My Sons Struggling

Hello, 

This is my first time posting, but I’m not sure where to go for some support and our paediatrician recommended here. 
My son is 14 and was diagnosed 12 years ago. In the last 2-3 years he has been really struggling with his ‘differences’ and it’s becoming increasingly difficult to handle this at home and it’s got to the point where it’s affecting my other two children. He attends a SEN school and has done all his life which means he didn’t go to the same school as his older sister. It’s got to the stage where his younger sister is moving into secondary school and going to the same one his older sister and he is so angry about this to the point that he keeps trying to throw away anything she has with her new school logo on it. 
He also gets very distressed every time his younger sister has a conversation with some one as he has some speech difficulties and gets upset that he can’t talk as fast as her (he does have speech but it’s much slower and he also struggles with conversations). 
He denies his Autism constantly - he gets cross if he sees his CEA card or nimbus card and throws away hospital letters / DLA letters etc.

I just don’t know where I can turn for help - I feel like he needs some kind of external therapy to help him come to terms with his diagnosis as everything I’ve tried hasn’t helped at all. I’m on my own with the children and I just feel like I’m not getting any support from anywhere! The paediatrician didn’t seem to have any solutions for support and schools answer was ‘oh he can be like that at school’ and I’m just sure they care or understand the impact this is having on our family - most importantly my son who used to be so chilled out and is just tense and anxious all the time and it’s so upsetting that I can’t seem to do anything to help! I’m aware hormones could be adding to his confused thoughts too! 

sorry for the essay but any words of wisdom or suggestions of where I can do to help would be greatly appreciated!! 

Thank you! 

  • It’s interesting you say about a mentor as I was talking about this with a friend last week - we don’t have any older family members on the spectrum so actually maybe it’s more this kind of thing I’m looking for rather than therapy as such. I’m not wanting him to change his feelings, more just to have someone who knows how he feels to talk things through with him. His half brother (dads side so lives elsewhere) has recently been diagnosed and is only 5 and I think at the moment he sees his half brother as Autistic and thinks well I’m nothing like him - he doesn’t understand the concept of a spectrum or how age changes things. I’m jabbering on, I’m sorry … but basically I think you’re right and it’s a mentor im actually looking for! 
    He does go to a club some Saturdays and during the holidays which is just for children with SEN and they have designated ASD days too. All his other extra curricular activities are all through his school. I will speak to school when they are back too and see if they can offer a buddy up with an older child or something. 

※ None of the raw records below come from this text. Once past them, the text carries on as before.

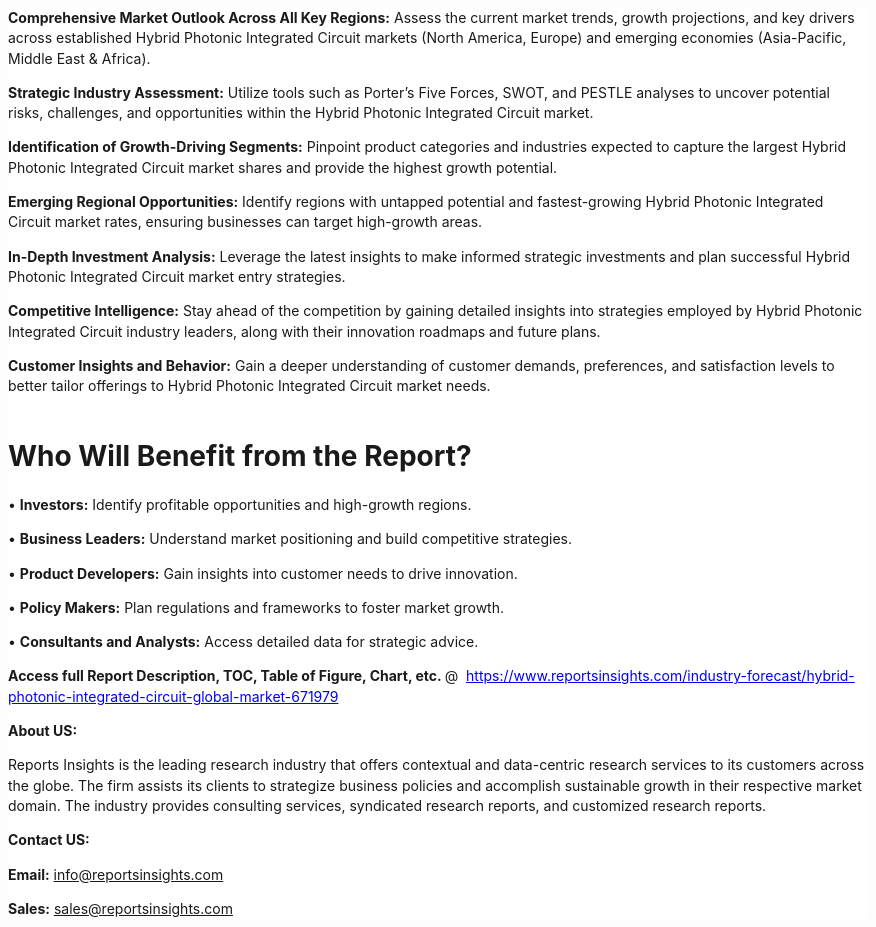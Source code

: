 <strong>Comprehensive Market Outlook Across All Key Regions:</strong>
Assess the current market trends, growth projections, and key drivers across established Hybrid Photonic Integrated Circuit markets (North America, Europe) and emerging economies (Asia-Pacific, Middle East & Africa).

<strong>Strategic Industry Assessment:</strong>
Utilize tools such as Porter’s Five Forces, SWOT, and PESTLE analyses to uncover potential risks, challenges, and opportunities within the Hybrid Photonic Integrated Circuit market.

<strong>Identification of Growth-Driving Segments:</strong>
Pinpoint product categories and industries expected to capture the largest Hybrid Photonic Integrated Circuit market shares and provide the highest growth potential.

<strong>Emerging Regional Opportunities:</strong>
Identify regions with untapped potential and fastest-growing Hybrid Photonic Integrated Circuit market rates, ensuring businesses can target high-growth areas.

<strong>In-Depth Investment Analysis:</strong>
Leverage the latest insights to make informed strategic investments and plan successful Hybrid Photonic Integrated Circuit market entry strategies.

<strong>Competitive Intelligence:</strong>
Stay ahead of the competition by gaining detailed insights into strategies employed by Hybrid Photonic Integrated Circuit industry leaders, along with their innovation roadmaps and future plans.

<strong>Customer Insights and Behavior:</strong>
Gain a deeper understanding of customer demands, preferences, and satisfaction levels to better tailor offerings to Hybrid Photonic Integrated Circuit market needs.

# <strong>Who Will Benefit from the Report?</strong>

• <strong>Investors:</strong> Identify profitable opportunities and high-growth regions.

• <strong>Business Leaders:</strong> Understand market positioning and build competitive strategies.

• <strong>Product Developers:</strong> Gain insights into customer needs to drive innovation.

• <strong>Policy Makers:</strong> Plan regulations and frameworks to foster market growth.

• <strong>Consultants and Analysts:</strong> Access detailed data for strategic advice.
</ul>
<strong>Access full Report Description, TOC, Table of Figure, Chart, etc. </strong>@  <a href=https://www.reportsinsights.com/industry-forecast/hybrid-photonic-integrated-circuit-global-market-671979 style=color:#0000ff;>https://www.reportsinsights.com/industry-forecast/hybrid-photonic-integrated-circuit-global-market-671979</a></font>

<strong><strong>About US</strong>:</strong>

Reports Insights is the leading research industry that offers contextual and data-centric research services to its customers across the globe. The firm assists its clients to strategize business policies and accomplish sustainable growth in their respective market domain. The industry provides consulting services, syndicated research reports, and customized research reports.

<strong>Contact US:</strong>

<p class=""""><b>Email:</b> <a href=mailto:info@reportsinsights.com>info@reportsinsights.com</a></p>
<p class=""""><b>Sales:</b> <a href=mailto:sales@reportsinsights.com>sales@reportsinsights.com</a></p>

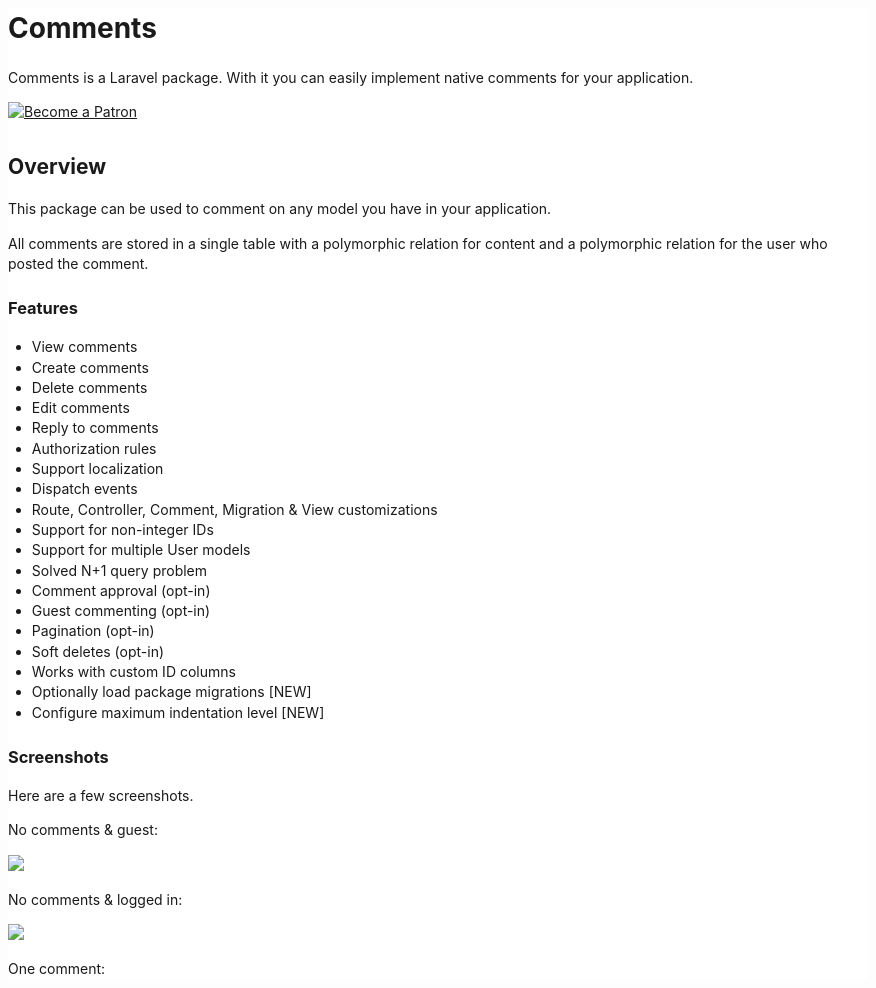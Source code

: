 # Comments

Comments is a Laravel package. With it you can easily implement native comments for your application.

[![Become a Patron](https://img.shields.io/badge/Become%20a-Patron-f96854.svg?style=for-the-badge)](https://www.patreon.com/NIk)


## Overview

This package can be used to comment on any model you have in your application.

All comments are stored in a single table with a polymorphic relation for content and a polymorphic relation for the user who posted the comment.


### Features

- View comments
- Create comments
- Delete comments
- Edit comments
- Reply to comments
- Authorization rules
- Support localization
- Dispatch events
- Route, Controller, Comment, Migration & View customizations
- Support for non-integer IDs
- Support for multiple User models
- Solved N+1 query problem
- Comment approval (opt-in)
- Guest commenting (opt-in)
- Pagination (opt-in)
- Soft deletes (opt-in)
- Works with custom ID columns
- Optionally load package migrations [NEW]
- Configure maximum indentation level [NEW]


### Screenshots

Here are a few screenshots.

No comments & guest:

![](https://i.imgur.com/9df4Xun.png)

No comments & logged in:

![](https://i.imgur.com/ALI6GbR.png)

One comment:
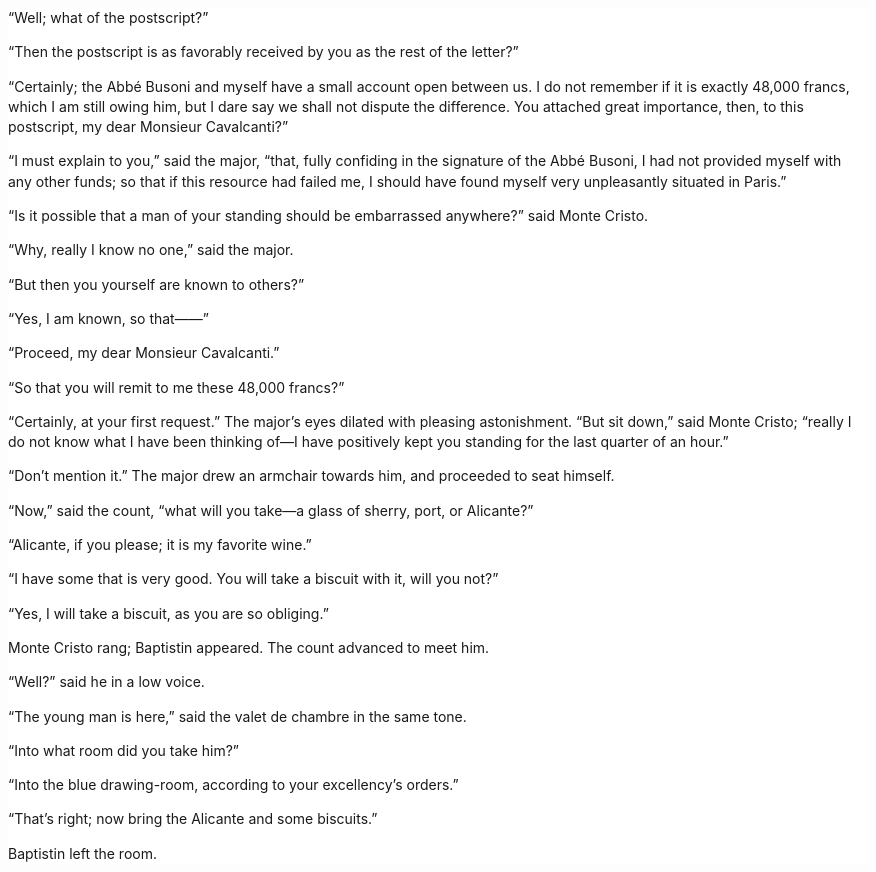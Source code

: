 “Well; what of the postscript?”

“Then the postscript is as favorably received by you as the rest of the
letter?”

“Certainly; the Abbé Busoni and myself have a small account open between
us. I do not remember if it is exactly 48,000 francs, which I am still
owing him, but I dare say we shall not dispute the difference. You
attached great importance, then, to this postscript, my dear Monsieur
Cavalcanti?”

“I must explain to you,” said the major, “that, fully confiding in the
signature of the Abbé Busoni, I had not provided myself with any other
funds; so that if this resource had failed me, I should have found
myself very unpleasantly situated in Paris.”

“Is it possible that a man of your standing should be embarrassed
anywhere?” said Monte Cristo.

“Why, really I know no one,” said the major.

“But then you yourself are known to others?”

“Yes, I am known, so that——”

“Proceed, my dear Monsieur Cavalcanti.”

“So that you will remit to me these 48,000 francs?”

“Certainly, at your first request.” The major’s eyes dilated with
pleasing astonishment. “But sit down,” said Monte Cristo; “really I do
not know what I have been thinking of—I have positively kept you
standing for the last quarter of an hour.”

“Don’t mention it.” The major drew an armchair towards him, and
proceeded to seat himself.

“Now,” said the count, “what will you take—a glass of sherry, port, or
Alicante?”

“Alicante, if you please; it is my favorite wine.”

“I have some that is very good. You will take a biscuit with it, will
you not?”

“Yes, I will take a biscuit, as you are so obliging.”

Monte Cristo rang; Baptistin appeared. The count advanced to meet him.

“Well?” said he in a low voice.

“The young man is here,” said the valet de chambre in the same tone.

“Into what room did you take him?”

“Into the blue drawing-room, according to your excellency’s orders.”

“That’s right; now bring the Alicante and some biscuits.”

Baptistin left the room.
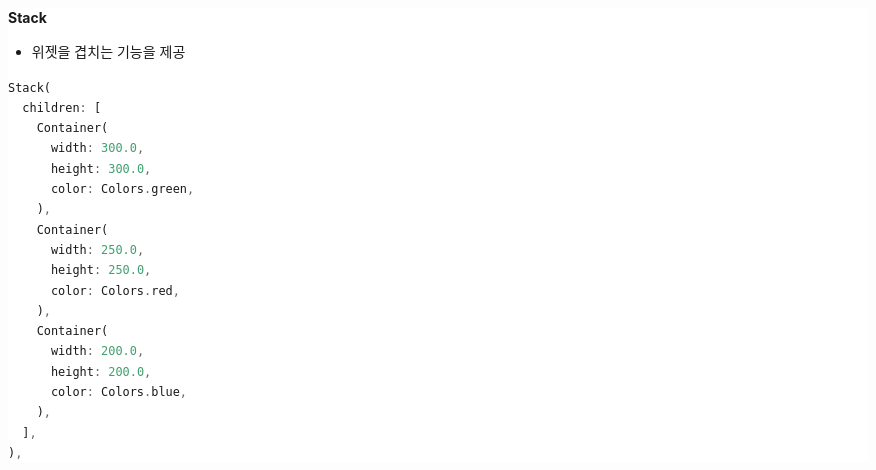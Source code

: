 **Stack**

- 위젯을 겹치는 기능을 제공

```dart
Stack(
  children: [
    Container(
      width: 300.0,
      height: 300.0,
      color: Colors.green,
    ),
    Container(
      width: 250.0,
      height: 250.0,
      color: Colors.red,
    ),
    Container(
      width: 200.0,
      height: 200.0,
      color: Colors.blue,
    ),
  ],
),
```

    thank you for your suggestions - they really help! 

  • Being a mum of a 20 something adult male, I hate to say it, but young males might simply need an older male who's overcome similar struggles. Even a dyslexic or ADHD mentor will be empathetic and able to help. Is there anyone in the family who's also divergent? 

    What does he excel at? Non-speaking or less access to vocabulary is simply an aspect of a different 'wiring'. He might be really good at geography or building things or with animals, for example. He needs something he knows he can 'win' at in a world he is becoming increasingly aware he's a complete mismatch for.  It sounds like he has recognised how he is perceived, what he is blocked from and responding as anyone would. Therapy won't fix his awareness of reality, which is that he's the odd one out. And no one who is actually unique wants to be unique. 

    It might be worth it to buy a few items from the school with the logo for him, if you can. Sometimes these gestures can reflect a sense of belonging even if I'm not actually going. A mug, a jumper, a pencil case. 

    But also, would he be able to join a group of some sort? A gaming club, for instance? Maybe judo or another self-focused sport where other autistics and more introverted kids might belong, as they'll be much more accepting. 

  • I feel like he needs some kind of external therapy to help him come to terms with his diagnosis

    Is the school not able to arrange therapy for him? If not I would speak to your GP as there are plenty of services available for children now. His denial of his autism should be grounds enough for the school to take some action.

    He also gets very distressed every time his younger sister has a conversation with some one as he has some speech difficulties and gets upset that he can’t talk as fast as her (he does have speech but it’s much slower and he also struggles with conversations). 

    How about at places where the family is together he has a little placard he can hold up that everyone agrees is the trigger to pause the conversation to let him have his say. You may need to educate the girls to be consistent in allowing him to do this but it would make him feel he has an active part in the family discussions which should help with some of the issues of exclusion he is feeling.

    He will always be different and probably very acutely feel he is being left behind as his siblings progress normally through the school years. I think a therapist is the best possible approach for this to help him understand he is in fact special and worthy and who can be taught the skills to interact with minimal friction in the family unit.

    The rest of your family also need to undestand their part to play in this and it may take a session or two with the therapist and the girls to get them on the same page with this.

    Therapy starts from about £50/hour so it isn't cheap, but between school and your GP you should get most of this supplied I believe.